(ACTIVITY)
Report, in full, each line of the material below in which the string "qqhsx" occurs.

(EXCERPTED DATA)

┄┄┄┄┄┄

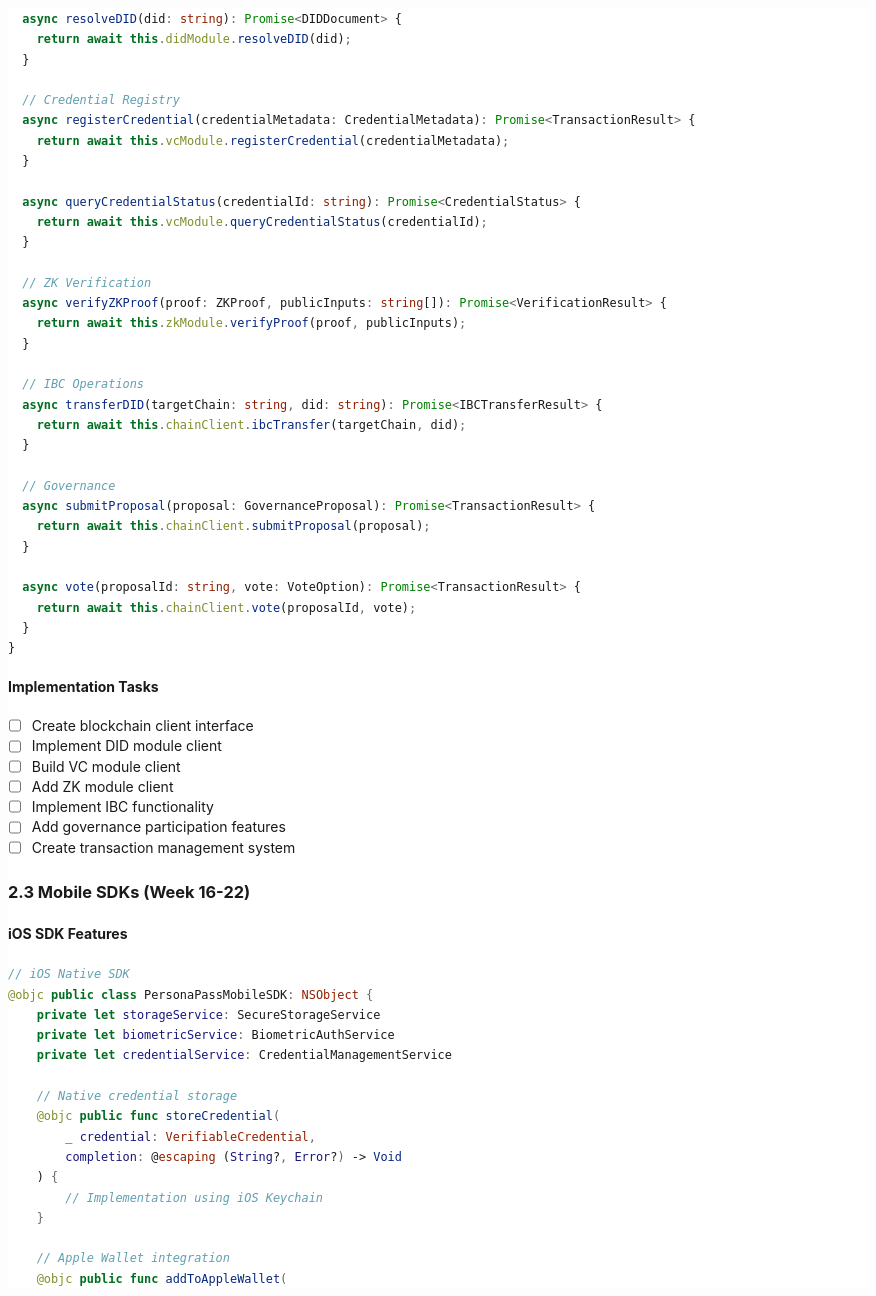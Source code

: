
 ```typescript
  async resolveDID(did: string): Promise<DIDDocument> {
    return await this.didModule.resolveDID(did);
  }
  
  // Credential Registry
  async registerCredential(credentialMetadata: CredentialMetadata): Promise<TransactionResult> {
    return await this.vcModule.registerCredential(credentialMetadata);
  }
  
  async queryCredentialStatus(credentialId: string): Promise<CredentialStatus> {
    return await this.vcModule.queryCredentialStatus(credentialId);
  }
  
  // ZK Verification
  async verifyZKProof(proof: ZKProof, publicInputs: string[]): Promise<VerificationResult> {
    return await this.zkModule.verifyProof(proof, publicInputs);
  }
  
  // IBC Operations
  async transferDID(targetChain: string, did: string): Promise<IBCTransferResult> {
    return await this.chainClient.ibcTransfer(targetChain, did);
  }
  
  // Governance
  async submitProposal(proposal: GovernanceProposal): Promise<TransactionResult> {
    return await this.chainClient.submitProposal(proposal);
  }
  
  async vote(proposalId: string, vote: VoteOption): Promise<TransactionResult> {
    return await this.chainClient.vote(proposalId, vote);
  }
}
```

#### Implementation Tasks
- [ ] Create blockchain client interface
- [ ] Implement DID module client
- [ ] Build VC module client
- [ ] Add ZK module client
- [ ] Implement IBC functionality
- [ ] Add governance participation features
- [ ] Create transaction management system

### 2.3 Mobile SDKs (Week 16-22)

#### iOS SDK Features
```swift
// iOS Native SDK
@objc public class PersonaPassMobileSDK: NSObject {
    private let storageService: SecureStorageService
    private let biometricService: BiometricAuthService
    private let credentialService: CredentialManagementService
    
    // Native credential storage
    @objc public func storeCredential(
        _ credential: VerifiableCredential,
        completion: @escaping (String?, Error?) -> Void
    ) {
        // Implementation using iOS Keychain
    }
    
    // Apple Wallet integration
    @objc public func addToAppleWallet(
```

┄┄┄┄┄┄

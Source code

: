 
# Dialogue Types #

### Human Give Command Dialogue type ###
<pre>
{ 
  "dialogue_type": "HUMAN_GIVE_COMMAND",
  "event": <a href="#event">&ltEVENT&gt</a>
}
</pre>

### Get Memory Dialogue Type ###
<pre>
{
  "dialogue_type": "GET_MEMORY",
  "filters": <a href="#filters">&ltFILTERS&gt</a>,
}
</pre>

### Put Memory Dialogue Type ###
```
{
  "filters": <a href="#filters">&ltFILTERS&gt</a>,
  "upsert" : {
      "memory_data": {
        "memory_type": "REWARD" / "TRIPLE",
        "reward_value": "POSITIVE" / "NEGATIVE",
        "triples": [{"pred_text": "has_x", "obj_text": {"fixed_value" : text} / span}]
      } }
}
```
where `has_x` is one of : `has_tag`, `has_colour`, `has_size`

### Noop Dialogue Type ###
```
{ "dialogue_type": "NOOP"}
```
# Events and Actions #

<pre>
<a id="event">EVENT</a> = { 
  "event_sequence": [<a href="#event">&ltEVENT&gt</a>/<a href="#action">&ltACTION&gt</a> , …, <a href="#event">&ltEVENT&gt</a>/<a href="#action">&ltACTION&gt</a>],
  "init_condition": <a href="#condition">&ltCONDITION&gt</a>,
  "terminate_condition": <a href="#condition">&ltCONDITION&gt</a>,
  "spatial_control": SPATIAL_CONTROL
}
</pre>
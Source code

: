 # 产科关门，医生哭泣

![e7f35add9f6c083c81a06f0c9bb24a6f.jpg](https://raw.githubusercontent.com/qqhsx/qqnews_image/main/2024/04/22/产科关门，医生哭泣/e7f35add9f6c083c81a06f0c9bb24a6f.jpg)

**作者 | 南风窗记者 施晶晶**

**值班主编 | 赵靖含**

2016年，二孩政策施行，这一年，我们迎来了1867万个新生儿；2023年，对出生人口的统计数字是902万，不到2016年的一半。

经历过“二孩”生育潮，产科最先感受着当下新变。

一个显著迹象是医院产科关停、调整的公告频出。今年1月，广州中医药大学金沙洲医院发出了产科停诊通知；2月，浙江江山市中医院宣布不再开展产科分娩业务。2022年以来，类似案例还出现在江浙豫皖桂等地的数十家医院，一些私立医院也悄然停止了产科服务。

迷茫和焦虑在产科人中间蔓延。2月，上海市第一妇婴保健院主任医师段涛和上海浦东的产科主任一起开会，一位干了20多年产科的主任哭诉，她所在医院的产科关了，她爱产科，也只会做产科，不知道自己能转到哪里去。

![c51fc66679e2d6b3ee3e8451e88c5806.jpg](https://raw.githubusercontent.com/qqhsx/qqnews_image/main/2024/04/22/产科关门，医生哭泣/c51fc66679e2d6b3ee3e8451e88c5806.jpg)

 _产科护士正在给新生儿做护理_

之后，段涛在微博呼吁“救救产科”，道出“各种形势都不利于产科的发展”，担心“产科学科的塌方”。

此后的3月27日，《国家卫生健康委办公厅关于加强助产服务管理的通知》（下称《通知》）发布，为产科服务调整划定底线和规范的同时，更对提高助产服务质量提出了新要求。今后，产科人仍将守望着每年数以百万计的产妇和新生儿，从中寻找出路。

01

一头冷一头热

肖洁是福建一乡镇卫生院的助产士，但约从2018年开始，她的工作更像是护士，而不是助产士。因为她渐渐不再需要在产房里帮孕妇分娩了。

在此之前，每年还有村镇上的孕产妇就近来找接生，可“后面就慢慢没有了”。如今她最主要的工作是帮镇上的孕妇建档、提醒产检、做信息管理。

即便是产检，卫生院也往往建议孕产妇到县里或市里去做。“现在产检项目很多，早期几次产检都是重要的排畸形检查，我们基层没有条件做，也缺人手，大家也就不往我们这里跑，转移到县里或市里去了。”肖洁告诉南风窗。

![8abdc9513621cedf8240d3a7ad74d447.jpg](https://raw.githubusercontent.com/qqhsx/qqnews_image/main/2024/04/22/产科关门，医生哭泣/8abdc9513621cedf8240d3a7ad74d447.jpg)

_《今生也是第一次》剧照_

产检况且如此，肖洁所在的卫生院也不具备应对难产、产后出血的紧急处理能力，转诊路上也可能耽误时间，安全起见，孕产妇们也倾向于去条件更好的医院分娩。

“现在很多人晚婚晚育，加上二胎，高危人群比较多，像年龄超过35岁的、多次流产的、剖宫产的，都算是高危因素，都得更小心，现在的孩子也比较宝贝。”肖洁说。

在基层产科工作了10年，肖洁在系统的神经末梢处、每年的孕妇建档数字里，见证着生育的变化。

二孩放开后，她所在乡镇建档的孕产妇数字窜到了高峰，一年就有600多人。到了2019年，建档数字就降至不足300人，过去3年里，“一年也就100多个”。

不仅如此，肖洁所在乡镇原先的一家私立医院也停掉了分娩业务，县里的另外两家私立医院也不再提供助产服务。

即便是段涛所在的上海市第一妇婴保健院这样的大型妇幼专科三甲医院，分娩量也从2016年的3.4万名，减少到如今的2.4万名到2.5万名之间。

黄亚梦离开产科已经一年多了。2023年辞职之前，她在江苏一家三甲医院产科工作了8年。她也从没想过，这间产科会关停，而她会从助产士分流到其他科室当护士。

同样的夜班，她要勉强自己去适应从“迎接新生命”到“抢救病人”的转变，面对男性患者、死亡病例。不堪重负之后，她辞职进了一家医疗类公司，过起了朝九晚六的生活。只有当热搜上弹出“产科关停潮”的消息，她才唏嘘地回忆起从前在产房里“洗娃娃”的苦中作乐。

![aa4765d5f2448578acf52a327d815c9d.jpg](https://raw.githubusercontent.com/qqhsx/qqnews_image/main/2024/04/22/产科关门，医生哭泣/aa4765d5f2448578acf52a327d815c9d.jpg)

┄┄┄┄┄┄

(SOLUTION TO THIS EXERCISE)
![e7f35add9f6c083c81a06f0c9bb24a6f.jpg](https://raw.githubusercontent.com/qqhsx/qqnews_image/main/2024/04/22/产科关门，医生哭泣/e7f35add9f6c083c81a06f0c9bb24a6f.jpg)
![c51fc66679e2d6b3ee3e8451e88c5806.jpg](https://raw.githubusercontent.com/qqhsx/qqnews_image/main/2024/04/22/产科关门，医生哭泣/c51fc66679e2d6b3ee3e8451e88c5806.jpg)
![8abdc9513621cedf8240d3a7ad74d447.jpg](https://raw.githubusercontent.com/qqhsx/qqnews_image/main/2024/04/22/产科关门，医生哭泣/8abdc9513621cedf8240d3a7ad74d447.jpg)
![aa4765d5f2448578acf52a327d815c9d.jpg](https://raw.githubusercontent.com/qqhsx/qqnews_image/main/2024/04/22/产科关门，医生哭泣/aa4765d5f2448578acf52a327d815c9d.jpg)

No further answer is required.